El camino de Jesús fue un camino de incomprensiones, trufado con las maledicencias que sobre él se proferían, rescatando del fondo más oscuro del corazón del hombre acusaciones sin fundamento pero fundadas en la perversión de la Ley de Dios; de interpretaciones insanas de la doctrina que proclamaba porque tenían miedo de lo que podía significar en sus vidas y de la responsabilidad que se derivaba de todo aquello. Fue, por eso mismo, un andar donde muchas de las piedras de su camino se intentaron tirar contra su persona haciendo, queriendo aniquilar, ¡de la forma que fuera!, el verbo limpio y el claro mensaje. Y ante esto no se arrepintió de lo dicho, ni se vino abajo, ni dejó de hacer lo que debía. Pero nosotros, conocedores del mundo, del momento que nos ha tocado vivir, sabedores de los lobos y las serpientes que tenemos alrededor preparadas para asestarnos el golpe definitivo, también nos enfrentamos a incomprensiones y toda clase de ausencias de percepción de nuestra existencia y la existencia de nuestra fe; también podemos, somos, acusados de perturbaciones sin cuento y de todo lo malo que, en espíritu y en conciencia, pueda suceder en el mundo: oscurantismo, tenebrismo, ir contra el “progreso”, de ser reaccionarios, etc. Y ante esto también podemos optar, como le sucedió a Jesús, por dos formas de actuar: permanecemos impertérritos ante lo que nos sucede y seguimos adelante contra viento y marea o, por otro lado, acobardados, cedemos a las influencias malsanas del ambiente subjetivista y relativista, además de nihilista y conformista, que nos rodea y nos dejamos vencer por todas esas malformaciones del corazón. Aquello es nuestra cruz y nuestra reacción, a veces, la Pasión de Cristo.
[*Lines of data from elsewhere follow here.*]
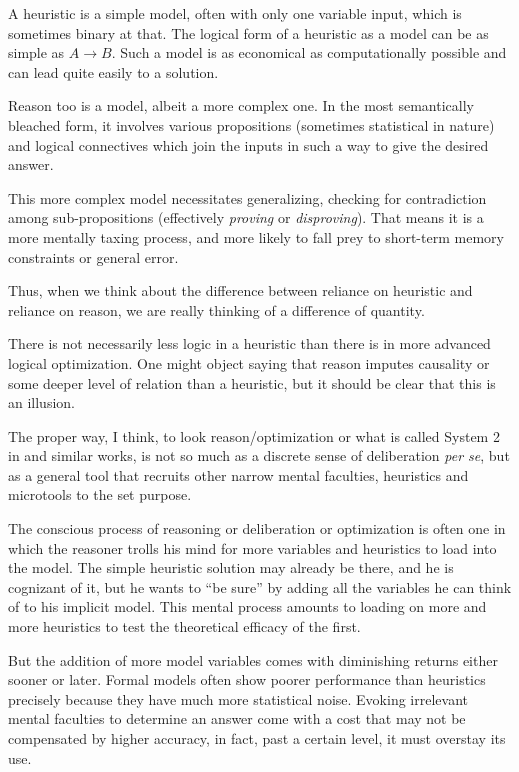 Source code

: \documentclass{article}
\begin{document}
A heuristic is a simple model, often with only one variable input, which is sometimes binary at that.
The logical form of a heuristic as a model can be as simple as $A{\rightarrow}B$.
Such a model is as economical as computationally possible and can lead quite easily to a solution.

Reason too is a model, albeit a more complex one.
In the most semantically bleached form, it involves various propositions (sometimes statistical in nature) and logical connectives which join the inputs in such a way to give the desired answer.

This more complex model necessitates generalizing, checking for contradiction among sub-propositions (effectively \textit{proving} or \textit{disproving}).
That means it is a more mentally taxing process, and more likely to fall prey to short-term memory constraints or general error.

Thus, when we think about the difference between reliance on heuristic and reliance on reason, we are really thinking of a difference of quantity.

There is not necessarily less logic in a heuristic than there is in more advanced logical optimization.
One might object saying that reason imputes causality or some deeper level of relation than a heuristic, but it should be clear that this is an illusion.

The proper way, I think, to look reason/optimization or what is called System 2 in \textcite{kahneman11} and similar works, is not so much as a discrete sense of deliberation \emph{per se}, but as a general tool that recruits other narrow mental faculties, heuristics and microtools to the set purpose.

The conscious process of reasoning or deliberation or optimization is often one in which the reasoner trolls his mind for more variables and heuristics to load into the model.
The simple heuristic solution may already be there, and he is cognizant of it, but he wants to ``be sure'' by adding all the variables he can think of to his implicit model.
This mental process amounts to loading on more and more heuristics to test the theoretical efficacy of the first.

But the addition of more model variables comes with diminishing returns either sooner or later.
Formal models often show poorer performance than heuristics precisely because they have much more statistical noise.
Evoking irrelevant mental faculties to determine an answer come with a cost that may not be compensated by higher accuracy, in fact, past a certain level, it must overstay its use.
\end{document}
Si somos capaces de cargar con nuestra cruz y, así, caminar hacia el definitivo Reino de Dios sabiendo que somos hijos de un Padre Bueno y Misericordioso, habremos hecho todo lo posible para que la Esposa de Cristo, Iglesia luego llamada católica, que el Hijo de Dios fundó, camine también. Al fin y al cabo, somos lo mismo, somos lo que el Creador quiso que fuéramos.